On May 29, 11 bills were approved by members to crack down on dangerous drivers and pedestrian deaths, and Queens lawmakers made up a majority of the sponsors — introducing seven of the 11 pieces of legislation.
Councilmembers Rory Lancman (D-Fresh Meadows), Mark Weprin (D-Oakland Gardens), Ruben Wills (D-Jamaica), Elizabeth Crowley (D-Maspeth) and Jimmy Van Bramer (D-Sunnyside) each sponsored at least one piece of road legislation.
“From removing unsafe drivers from our streets to strengthening penalties for reckless and dangerous behavior, we send a clear message that traffic-related deaths and injuries will no longer go unchecked,” Councilman Ydanis Rodriguez (D-Manhattan), chairman of the Transportation Committee, said. “We must stem this terrible tide that leaves only tragedy in its wake.”
The bills cover a wide range of issues. For example, Weprin’s bill would create penalties for drivers who fail to yield to pedestrians or bikers.
Wills is asking the Department of Transportation to conduct studies on left-hand turns and their influence on accidents.
Lancman’s bill differs in that it would apply to DOT workers as opposed to traffic rules. He is asking the DOT to conduct a review of safety guidelines of workers on bridges.
Though the bills were voted through together, many of them had been pending since the last Council session.
“The two bills I introduced were introduced during the last Council,” Crowley said. “It’s the unfortunate nature of the business and luckily this administration has made this a priority.”

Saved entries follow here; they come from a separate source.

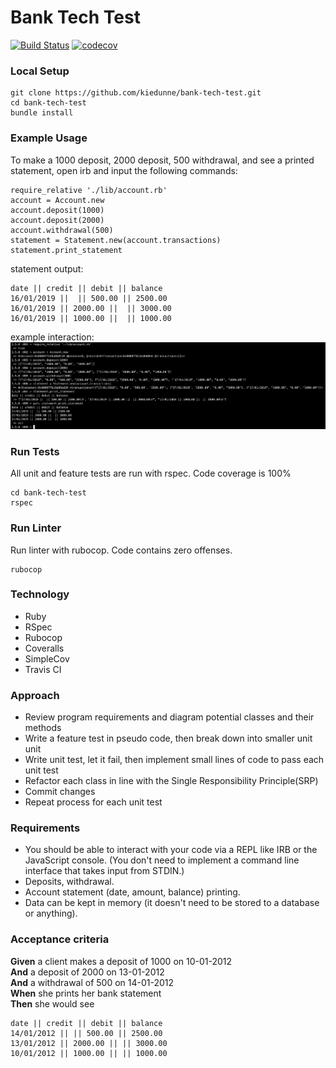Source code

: Bank Tech Test
=================
[![Build Status](https://travis-ci.org/kiedunne/bank-tech-test.svg?branch=master)](https://travis-ci.org/kiedunne/bank-tech-test)
[![codecov](https://codecov.io/gh/kiedunne/bank-tech-test/branch/master/graph/badge.svg)](https://codecov.io/gh/kiedunne/bank-tech-test)


### Local Setup

```
git clone https://github.com/kiedunne/bank-tech-test.git
cd bank-tech-test
bundle install
```

### Example Usage

To make a 1000 deposit, 2000 deposit, 500 withdrawal, and see a printed statement, open irb and input the following commands:

```
require_relative './lib/account.rb'
account = Account.new
account.deposit(1000)
account.deposit(2000)
account.withdrawal(500)
statement = Statement.new(account.transactions)
statement.print_statement
```
statement output:
```
date || credit || debit || balance
16/01/2019 ||  || 500.00 || 2500.00
16/01/2019 || 2000.00 ||  || 3000.00
16/01/2019 || 1000.00 ||  || 1000.00
```
example interaction:
![Screenshot](example_irb.png)

### Run Tests

All unit and feature tests are run with rspec. Code coverage is 100%
```
cd bank-tech-test
rspec
```

### Run Linter

Run linter with rubocop. Code contains zero offenses.
```
rubocop
```

### Technology

* Ruby
* RSpec
* Rubocop
* Coveralls
* SimpleCov
* Travis CI

### Approach

* Review program requirements and diagram potential classes and their methods
* Write a feature test in pseudo code, then break down into smaller unit unit
* Write unit test, let it fail, then implement small lines of code to pass each unit test
* Refactor each class in line with the Single Responsibility Principle(SRP)
* Commit changes
* Repeat process for each unit test

### Requirements

* You should be able to interact with your code via a REPL like IRB or the JavaScript console.  (You don't need to implement a command line interface that takes input from STDIN.)
* Deposits, withdrawal.
* Account statement (date, amount, balance) printing.
* Data can be kept in memory (it doesn't need to be stored to a database or anything).

### Acceptance criteria

**Given** a client makes a deposit of 1000 on 10-01-2012  
**And** a deposit of 2000 on 13-01-2012  
**And** a withdrawal of 500 on 14-01-2012  
**When** she prints her bank statement  
**Then** she would see

```
date || credit || debit || balance
14/01/2012 || || 500.00 || 2500.00
13/01/2012 || 2000.00 || || 3000.00
10/01/2012 || 1000.00 || || 1000.00
```
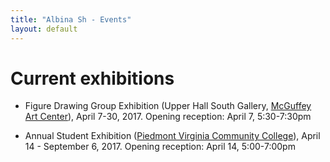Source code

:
 ```yaml
---
title: "Albina Sh - Events"
layout: default
---
```


# Current exhibitions

- Figure Drawing Group Exhibition (Upper Hall South Gallery, [McGuffey Art Center](http://www.mcguffeyartcenter.com/)), April 7-30, 2017. Opening reception: April 7, 5:30-7:30pm

- Annual Student Exhibition ([Piedmont Virginia Community College](http://www.pvcc.edu/fine-arts-and-performance/gallery/annual-student-exhibition-and-seventh-annual-chocolate-chow-down)), April 14 - September 6, 2017. Opening reception: April 14, 5:00-7:00pm
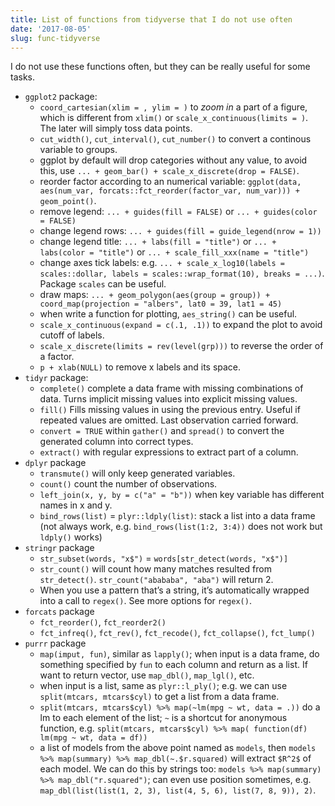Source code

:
 ```yaml
---
title: List of functions from tidyverse that I do not use often
date: '2017-08-05'
slug: func-tidyverse
---
```


I do not use these functions often, but they can be really useful for some tasks.

- `ggplot2` package:
  + `coord_cartesian(xlim = , ylim = )` to _zoom in_ a part of a figure, which is different from `xlim()` or `scale_x_continuous(limits = )`. The later will simply toss data points.
  + `cut_width()`, `cut_interval()`, `cut_number()` to convert a continous variable to groups.
  + ggplot by default will drop categories without any value, to avoid this, use `... + geom_bar() + scale_x_discrete(drop = FALSE)`.
  + reorder factor according to an numerical variable: `ggplot(data, aes(num_var, forcats::fct_reorder(factor_var, num_var))) + geom_point()`.
  + remove legend: `... + guides(fill = FALSE)` or `... + guides(color = FALSE)`
  + change legend rows: `... + guides(fill = guide_legend(nrow = 1))`
  + change legend title: `... + labs(fill = "title")` or `... + labs(color = "title")` or `... + scale_fill_xxx(name = "title")`
  + change axes tick labels: e.g. `... + scale_x_log10(labels = scales::dollar, labels = scales::wrap_format(10), breaks = ...)`. Package `scales` can be useful.
  + draw maps: `... + geom_polygon(aes(group = group)) + coord_map(projection = "albers", lat0 = 39, lat1 = 45)`
  + when write a function for plotting, `aes_string()` can be useful.
  + `scale_x_continuous(expand = c(.1, .1))` to expand the plot to avoid cutoff of labels.
  + `scale_x_discrete(limits = rev(level(grp)))` to reverse the order of a factor.
  + `p + xlab(NULL)` to remove x labels and its space.
- `tidyr` package:
  + `complete()` complete a data frame with missing combinations of data. Turns implicit missing values into explicit missing values.
  + `fill()` Fills missing values in using the previous entry. Useful if repeated values are omitted. Last observation carried forward.
  + `convert = TRUE` within `gather()` and `spread()` to convert the generated column into correct types.
  + `extract()` with regular expressions to extract part of a column.
- `dplyr` package
  + `transmute()` will only keep generated variables.
  + `count()` count the number of observations.
  + `left_join(x, y, by = c("a" = "b"))` when key variable has different names in x and y.
  + `bind_rows(list)` = `plyr::ldply(list)`: stack a list into a data frame (not always work, e.g. `bind_rows(list(1:2, 3:4))` does not work but `ldply()` works)
- `stringr` package
  + `str_subset(words, "x$")` = `words[str_detect(words, "x$")]`
  + `str_count()` will count how many matches resulted from `str_detect()`. `str_count("abababa", "aba")` will return 2.
  + When you use a pattern that’s a string, it’s automatically wrapped into a call to `regex()`. See more options for `regex()`.
- `forcats` package
  + `fct_reorder()`, `fct_reorder2()`
  + `fct_infreq()`, `fct_rev()`, `fct_recode()`, `fct_collapse()`, `fct_lump()`
- `purrr` package
  + `map(imput, fun)`, similar as `lapply()`; when input is a data frame, do something specified by `fun` to each column and return as a list. If want to return vector, use `map_dbl()`, `map_lgl()`, etc.
  + when input is a list, same as `plyr::l_ply()`; e.g. we can use `split(mtcars, mtcars$cyl)` to get a list from a data frame.
  +  `split(mtcars, mtcars$cyl) %>% map(~lm(mpg ~ wt, data = .))` do a lm to each element of the list; `~` is a shortcut for anonymous function, e.g. `split(mtcars, mtcars$cyl) %>% map( function(df) lm(mpg ~ wt, data = df))`
  + a list of models from the above point named as `models`, then `models %>% map(summary) %>% map_dbl(~.$r.squared)` will extract `$R^2$` of each model. We can do this by strings too: `models %>% map(summary) %>% map_dbl("r.squared")`; can even use position sometimes, e.g. ` map_dbl(list(list(1, 2, 3), list(4, 5, 6), list(7, 8, 9)), 2)`.
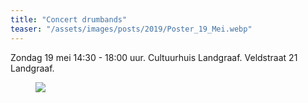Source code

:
 ```yaml
---
title: "Concert drumbands"
teaser: "/assets/images/posts/2019/Poster_19_Mei.webp"
---
```


Zondag 19 mei 14:30 - 18:00 uur.
Cultuurhuis Landgraaf. Veldstraat 21 Landgraaf.

<figure>
    <a href="https://muziekvoerendaal.github.io/assets/images/posts/2019/Poster_19_Mei.webp"><img src="https://muziekvoerendaal.github.io/assets/images/posts/2019/Poster_19_Mei.webp"></a>
</figure>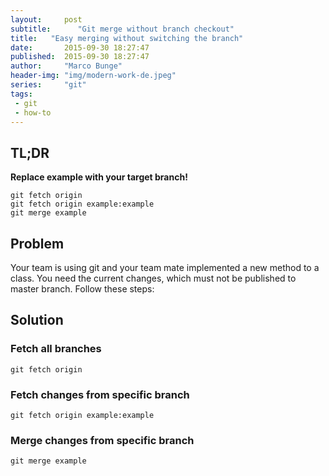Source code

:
 ```yaml
---
layout:     post
subtitle:      "Git merge without branch checkout"
title:   "Easy merging without switching the branch"
date:       2015-09-30 18:27:47
published:  2015-09-30 18:27:47
author:     "Marco Bunge"
header-img: "img/modern-work-de.jpeg"
series:     "git"
tags: 
 - git
 - how-to
---
```

## TL;DR

__Replace example with your target branch!__

```
git fetch origin
git fetch origin example:example
git merge example
```

## Problem

Your team is using git and your team mate implemented a new method to a class. 
You need the current changes, which must not be published to master branch. Follow these steps:

## Solution

### Fetch all branches

`git fetch origin`

### Fetch changes from specific branch

`git fetch origin example:example`

### Merge changes from specific branch

`git merge example`

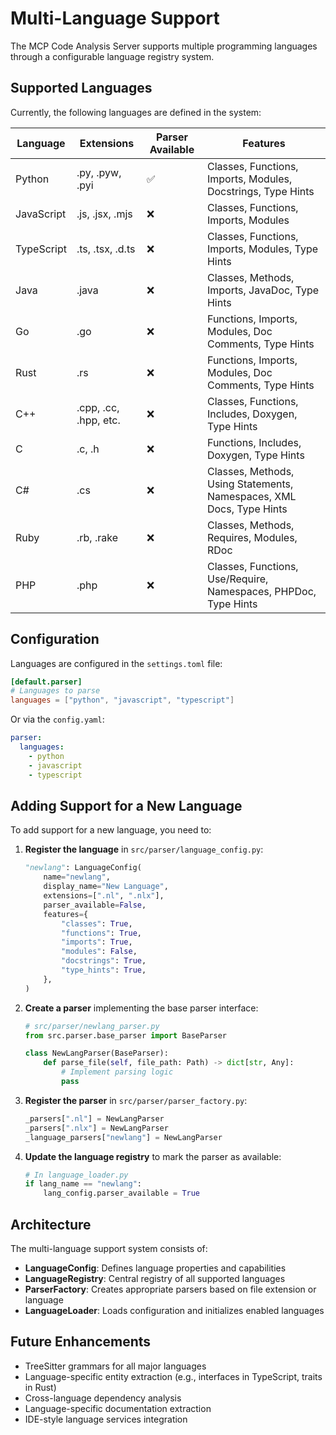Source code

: # Multi-Language Support

The MCP Code Analysis Server supports multiple programming languages through a configurable language registry system.

## Supported Languages

Currently, the following languages are defined in the system:

| Language | Extensions | Parser Available | Features |
|----------|------------|------------------|----------|
| Python | .py, .pyw, .pyi | ✅ | Classes, Functions, Imports, Modules, Docstrings, Type Hints |
| JavaScript | .js, .jsx, .mjs | ❌ | Classes, Functions, Imports, Modules |
| TypeScript | .ts, .tsx, .d.ts | ❌ | Classes, Functions, Imports, Modules, Type Hints |
| Java | .java | ❌ | Classes, Methods, Imports, JavaDoc, Type Hints |
| Go | .go | ❌ | Functions, Imports, Modules, Doc Comments, Type Hints |
| Rust | .rs | ❌ | Functions, Imports, Modules, Doc Comments, Type Hints |
| C++ | .cpp, .cc, .hpp, etc. | ❌ | Classes, Functions, Includes, Doxygen, Type Hints |
| C | .c, .h | ❌ | Functions, Includes, Doxygen, Type Hints |
| C# | .cs | ❌ | Classes, Methods, Using Statements, Namespaces, XML Docs, Type Hints |
| Ruby | .rb, .rake | ❌ | Classes, Methods, Requires, Modules, RDoc |
| PHP | .php | ❌ | Classes, Functions, Use/Require, Namespaces, PHPDoc, Type Hints |

## Configuration

Languages are configured in the `settings.toml` file:

```toml
[default.parser]
# Languages to parse
languages = ["python", "javascript", "typescript"]
```

Or via the `config.yaml`:

```yaml
parser:
  languages:
    - python
    - javascript
    - typescript
```

## Adding Support for a New Language

To add support for a new language, you need to:

1. **Register the language** in `src/parser/language_config.py`:
   ```python
   "newlang": LanguageConfig(
       name="newlang",
       display_name="New Language",
       extensions=[".nl", ".nlx"],
       parser_available=False,
       features={
           "classes": True,
           "functions": True,
           "imports": True,
           "modules": False,
           "docstrings": True,
           "type_hints": True,
       },
   )
   ```

2. **Create a parser** implementing the base parser interface:
   ```python
   # src/parser/newlang_parser.py
   from src.parser.base_parser import BaseParser
   
   class NewLangParser(BaseParser):
       def parse_file(self, file_path: Path) -> dict[str, Any]:
           # Implement parsing logic
           pass
   ```

3. **Register the parser** in `src/parser/parser_factory.py`:
   ```python
   _parsers[".nl"] = NewLangParser
   _parsers[".nlx"] = NewLangParser
   _language_parsers["newlang"] = NewLangParser
   ```

4. **Update the language registry** to mark the parser as available:
   ```python
   # In language_loader.py
   if lang_name == "newlang":
       lang_config.parser_available = True
   ```

## Architecture

The multi-language support system consists of:

- **LanguageConfig**: Defines language properties and capabilities
- **LanguageRegistry**: Central registry of all supported languages
- **ParserFactory**: Creates appropriate parsers based on file extension or language
- **LanguageLoader**: Loads configuration and initializes enabled languages

## Future Enhancements

- TreeSitter grammars for all major languages
- Language-specific entity extraction (e.g., interfaces in TypeScript, traits in Rust)
- Cross-language dependency analysis
- Language-specific documentation extraction
- IDE-style language services integration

The councilwoman’s bills call upon the state Legislature as opposed to city agencies like the DOT. She wants to remedy deficiencies in the law regarding leaving the scene of an accident as well as increase penalty for reckless driving.
Van Bramer’s bill is perhaps one of the more ambitious pieces of legislation.
He is calling for city control over the red light camera program, which is normally done by the state.
The hope is that councilmembers would be able to enforce traffic violations more efficiently and quickly by sidestepping the state Legislature.
“If we could save just one life by deterring reckless driving with a city-run red light program, then this program will have served its purpose,” Van Bramer said when the bill’s passage was announced. “The success of Vision Zero heavily relies on this much-needed program. Our city’s residents cannot continue to wait.”
All but three proposals — a law on stunt driving, an amendment to the administrative code for traffic violations and serious crashes and an amendment to city law in relation to the Taxi and Limousine Commission’s critical drivers and persistent violators programs — were passed unanimously.
The New York Taxi Workers Alliance called the amendments to TLC regulations “unfair.”
The DOT did not return requests for comment, so it is unclear how the agency feels about the bills, a majority of which call out the DOT specifically.
Mayor de Blasio will more than likely pass all the bills in the coming weeks.